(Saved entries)
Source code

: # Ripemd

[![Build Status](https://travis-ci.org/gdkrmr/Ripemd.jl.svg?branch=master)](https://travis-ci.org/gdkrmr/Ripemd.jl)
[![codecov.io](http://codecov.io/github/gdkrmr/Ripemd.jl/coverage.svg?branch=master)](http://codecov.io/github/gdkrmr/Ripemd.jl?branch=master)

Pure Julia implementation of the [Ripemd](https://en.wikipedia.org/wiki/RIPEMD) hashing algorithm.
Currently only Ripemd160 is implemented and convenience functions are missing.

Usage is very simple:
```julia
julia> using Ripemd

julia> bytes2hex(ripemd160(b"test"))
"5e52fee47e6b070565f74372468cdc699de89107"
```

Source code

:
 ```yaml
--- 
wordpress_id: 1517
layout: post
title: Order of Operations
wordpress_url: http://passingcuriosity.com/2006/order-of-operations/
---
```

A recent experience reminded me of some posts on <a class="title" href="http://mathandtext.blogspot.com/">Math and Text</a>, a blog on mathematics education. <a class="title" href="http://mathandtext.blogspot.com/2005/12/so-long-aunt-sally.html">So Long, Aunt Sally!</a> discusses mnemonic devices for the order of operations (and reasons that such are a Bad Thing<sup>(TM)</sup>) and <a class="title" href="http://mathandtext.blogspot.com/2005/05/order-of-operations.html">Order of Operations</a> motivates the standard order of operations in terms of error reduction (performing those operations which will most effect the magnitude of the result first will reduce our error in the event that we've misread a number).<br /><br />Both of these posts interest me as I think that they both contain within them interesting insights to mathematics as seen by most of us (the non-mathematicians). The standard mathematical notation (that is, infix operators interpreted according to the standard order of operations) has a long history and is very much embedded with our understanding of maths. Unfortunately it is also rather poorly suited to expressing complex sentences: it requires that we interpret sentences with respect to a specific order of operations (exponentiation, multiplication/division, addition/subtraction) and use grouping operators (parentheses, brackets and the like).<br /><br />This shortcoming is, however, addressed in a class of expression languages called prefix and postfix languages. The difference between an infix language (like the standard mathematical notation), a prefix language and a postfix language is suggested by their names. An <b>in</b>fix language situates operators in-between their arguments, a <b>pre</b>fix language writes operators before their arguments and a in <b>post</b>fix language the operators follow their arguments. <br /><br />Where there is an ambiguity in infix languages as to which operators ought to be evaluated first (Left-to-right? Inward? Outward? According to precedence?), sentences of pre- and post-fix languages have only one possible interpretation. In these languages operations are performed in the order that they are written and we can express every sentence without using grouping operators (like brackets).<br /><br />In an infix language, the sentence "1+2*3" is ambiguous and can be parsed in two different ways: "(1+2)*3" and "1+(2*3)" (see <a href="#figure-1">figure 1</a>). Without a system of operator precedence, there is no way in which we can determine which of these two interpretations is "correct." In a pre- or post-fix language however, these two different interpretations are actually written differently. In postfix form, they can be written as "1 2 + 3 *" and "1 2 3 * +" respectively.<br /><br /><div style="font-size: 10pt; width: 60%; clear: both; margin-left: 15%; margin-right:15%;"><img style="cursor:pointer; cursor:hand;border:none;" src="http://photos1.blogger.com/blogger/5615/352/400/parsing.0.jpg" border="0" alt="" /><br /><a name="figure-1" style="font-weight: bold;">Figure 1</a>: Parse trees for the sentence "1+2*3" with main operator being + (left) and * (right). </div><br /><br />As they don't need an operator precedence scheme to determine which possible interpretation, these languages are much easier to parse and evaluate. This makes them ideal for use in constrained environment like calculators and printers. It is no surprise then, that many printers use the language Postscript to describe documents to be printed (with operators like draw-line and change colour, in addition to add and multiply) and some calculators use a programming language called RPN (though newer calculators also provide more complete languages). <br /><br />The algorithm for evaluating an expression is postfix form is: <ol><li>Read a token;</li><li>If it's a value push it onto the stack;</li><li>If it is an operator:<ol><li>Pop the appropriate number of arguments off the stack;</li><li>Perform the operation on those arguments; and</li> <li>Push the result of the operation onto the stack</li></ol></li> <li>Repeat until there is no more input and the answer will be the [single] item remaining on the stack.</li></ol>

» Exercise aim: Nothing should be left out: repeat all of the data exactly.

» Response to this exercise:
Source code

: # Ripemd

[![Build Status](https://travis-ci.org/gdkrmr/Ripemd.jl.svg?branch=master)](https://travis-ci.org/gdkrmr/Ripemd.jl)
[![codecov.io](http://codecov.io/github/gdkrmr/Ripemd.jl/coverage.svg?branch=master)](http://codecov.io/github/gdkrmr/Ripemd.jl?branch=master)

Pure Julia implementation of the [Ripemd](https://en.wikipedia.org/wiki/RIPEMD) hashing algorithm.
Currently only Ripemd160 is implemented and convenience functions are missing.

Usage is very simple:
```julia
julia> using Ripemd

julia> bytes2hex(ripemd160(b"test"))
"5e52fee47e6b070565f74372468cdc699de89107"
```

Source code

:
 ```yaml
--- 
wordpress_id: 1517
layout: post
title: Order of Operations
wordpress_url: http://passingcuriosity.com/2006/order-of-operations/
---
```

A recent experience reminded me of some posts on <a class="title" href="http://mathandtext.blogspot.com/">Math and Text</a>, a blog on mathematics education. <a class="title" href="http://mathandtext.blogspot.com/2005/12/so-long-aunt-sally.html">So Long, Aunt Sally!</a> discusses mnemonic devices for the order of operations (and reasons that such are a Bad Thing<sup>(TM)</sup>) and <a class="title" href="http://mathandtext.blogspot.com/2005/05/order-of-operations.html">Order of Operations</a> motivates the standard order of operations in terms of error reduction (performing those operations which will most effect the magnitude of the result first will reduce our error in the event that we've misread a number).<br /><br />Both of these posts interest me as I think that they both contain within them interesting insights to mathematics as seen by most of us (the non-mathematicians). The standard mathematical notation (that is, infix operators interpreted according to the standard order of operations) has a long history and is very much embedded with our understanding of maths. Unfortunately it is also rather poorly suited to expressing complex sentences: it requires that we interpret sentences with respect to a specific order of operations (exponentiation, multiplication/division, addition/subtraction) and use grouping operators (parentheses, brackets and the like).<br /><br />This shortcoming is, however, addressed in a class of expression languages called prefix and postfix languages. The difference between an infix language (like the standard mathematical notation), a prefix language and a postfix language is suggested by their names. An <b>in</b>fix language situates operators in-between their arguments, a <b>pre</b>fix language writes operators before their arguments and a in <b>post</b>fix language the operators follow their arguments. <br /><br />Where there is an ambiguity in infix languages as to which operators ought to be evaluated first (Left-to-right? Inward? Outward? According to precedence?), sentences of pre- and post-fix languages have only one possible interpretation. In these languages operations are performed in the order that they are written and we can express every sentence without using grouping operators (like brackets).<br /><br />In an infix language, the sentence "1+2*3" is ambiguous and can be parsed in two different ways: "(1+2)*3" and "1+(2*3)" (see <a href="#figure-1">figure 1</a>). Without a system of operator precedence, there is no way in which we can determine which of these two interpretations is "correct." In a pre- or post-fix language however, these two different interpretations are actually written differently. In postfix form, they can be written as "1 2 + 3 *" and "1 2 3 * +" respectively.<br /><br /><div style="font-size: 10pt; width: 60%; clear: both; margin-left: 15%; margin-right:15%;"><img style="cursor:pointer; cursor:hand;border:none;" src="http://photos1.blogger.com/blogger/5615/352/400/parsing.0.jpg" border="0" alt="" /><br /><a name="figure-1" style="font-weight: bold;">Figure 1</a>: Parse trees for the sentence "1+2*3" with main operator being + (left) and * (right). </div><br /><br />As they don't need an operator precedence scheme to determine which possible interpretation, these languages are much easier to parse and evaluate. This makes them ideal for use in constrained environment like calculators and printers. It is no surprise then, that many printers use the language Postscript to describe documents to be printed (with operators like draw-line and change colour, in addition to add and multiply) and some calculators use a programming language called RPN (though newer calculators also provide more complete languages). <br /><br />The algorithm for evaluating an expression is postfix form is: <ol><li>Read a token;</li><li>If it's a value push it onto the stack;</li><li>If it is an operator:<ol><li>Pop the appropriate number of arguments off the stack;</li><li>Perform the operation on those arguments; and</li> <li>Push the result of the operation onto the stack</li></ol></li> <li>Repeat until there is no more input and the answer will be the [single] item remaining on the stack.</li></ol>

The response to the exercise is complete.